Debut Manis di MTQ Kota Tangerang, Mahasiswa PAI UIN Jakarta Raih Juara 2 Karya Tulis Ilmiah Al-Qur'an
Debut Manis di MTQ Kota Tangerang, Mahasiswa PAI UIN Jakarta Raih Juara 2 Karya Tulis Ilmiah Al-Qur'an
BERITA FITK Online— Di tengah hiruk pikuk kompetisi Musabaqah Tilawatil Qur'an (MTQ) Tingkat Kota Tangerang yang bergengsi, sebuah nama dari UIN Syarif Hidayatullah Jakarta berhasil mencuri perhatian. Riyan Hidayat, mahasiswa semester 5 Program Studi Pendidikan Agama Islam, Fakultas Ilmu Tarbiyah dan Keguruan, membuktikan bahwa debut pertama tidak selalu berakhir dengan kegugupan. Justru sebaliknya, ia berhasil menorehkan tinta emas dengan meraih juara 2 dalam kategori Karya Tulis Ilmiah Al-Qur'an pada ajang yang diselenggarakan oleh Lembaga Pengembangan Tilawatil Qur'an (LPTQ) Kota Tangerang, 6 Oktober 2025 lalu.

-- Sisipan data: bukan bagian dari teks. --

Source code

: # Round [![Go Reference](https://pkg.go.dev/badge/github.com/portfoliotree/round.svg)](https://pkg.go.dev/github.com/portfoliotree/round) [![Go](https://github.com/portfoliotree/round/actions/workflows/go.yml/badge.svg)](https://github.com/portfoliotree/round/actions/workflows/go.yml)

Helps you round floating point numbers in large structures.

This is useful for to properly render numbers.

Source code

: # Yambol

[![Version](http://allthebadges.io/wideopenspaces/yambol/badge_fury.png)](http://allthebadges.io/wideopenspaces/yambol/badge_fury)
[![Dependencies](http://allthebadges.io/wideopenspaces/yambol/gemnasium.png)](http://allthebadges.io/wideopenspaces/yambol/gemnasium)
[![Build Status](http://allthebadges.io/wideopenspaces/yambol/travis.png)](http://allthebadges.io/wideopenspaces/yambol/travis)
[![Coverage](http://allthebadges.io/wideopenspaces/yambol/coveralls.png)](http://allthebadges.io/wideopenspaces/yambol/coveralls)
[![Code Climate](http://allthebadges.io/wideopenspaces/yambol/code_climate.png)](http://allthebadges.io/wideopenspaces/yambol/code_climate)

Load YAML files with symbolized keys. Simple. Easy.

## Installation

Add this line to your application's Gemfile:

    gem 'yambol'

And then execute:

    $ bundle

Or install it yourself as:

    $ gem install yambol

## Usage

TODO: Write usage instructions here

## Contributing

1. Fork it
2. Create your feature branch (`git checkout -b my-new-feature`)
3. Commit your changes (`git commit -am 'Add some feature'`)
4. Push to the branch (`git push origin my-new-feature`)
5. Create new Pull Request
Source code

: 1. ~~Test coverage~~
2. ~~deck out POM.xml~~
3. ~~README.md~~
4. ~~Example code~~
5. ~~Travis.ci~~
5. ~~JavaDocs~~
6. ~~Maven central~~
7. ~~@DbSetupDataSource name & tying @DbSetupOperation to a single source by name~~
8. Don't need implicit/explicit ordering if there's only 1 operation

Kompetisi yang berlangsung di Kecamatan Cipondoh, tepatnya di kawasan dekat Situ Cipondoh ini, bukan sekadar ajang adu kemampuan biasa. MTQ Kota Tangerang dikenal sebagai arena yang mempertemukan para jagoan dari berbagai kalangan, mereka yang sudah terbiasa berdiri di atas podium juara. Namun bagi Riyan, ini adalah pengalaman pertamanya menjejakkan kaki di dunia kompetisi MTQ, khususnya di kategori yang ia pilih—Karya Tulis Ilmiah Al-Qur'an.
Keputusan Riyan untuk terjun ke dalam kategori ini bukanlah keputusan spontan. Jauh di lubuk hatinya, terdapat kerinduan mendalam untuk memperluas cakrawala ilmu dan pengalaman, terutama di bidang kepenulisan yang ia minati. Kategori Karya Tulis Ilmiah Al-Qur'an baginya bukan hanya tentang menulis, tetapi juga tentang mengasah kemampuan berpikir kritis dalam menuangkan ide-ide akademis yang membangun, ide-ide yang berpijak pada nilai-nilai Al-Qur'an dan Sunnah.

Ketika mengetahui bahwa lomba akan berlangsung secara online dalam durasi waktu 8 jam penuh, Riyan tidak lantas menyerah pada keterbatasan waktu. Justru, ia memulai persiapan dengan sangat terstruktur sejak H-14. Langkah pertamanya adalah menentukan permasalahan yang akan menjadi tulang punggung karya ilmiahnya. Setelah judul ditentukan, ia mulai menyusun latar belakang, sedikit demi sedikit, dengan penuh kehati-hatian. Setiap kalimat ditimbang, setiap argumen dipertajam.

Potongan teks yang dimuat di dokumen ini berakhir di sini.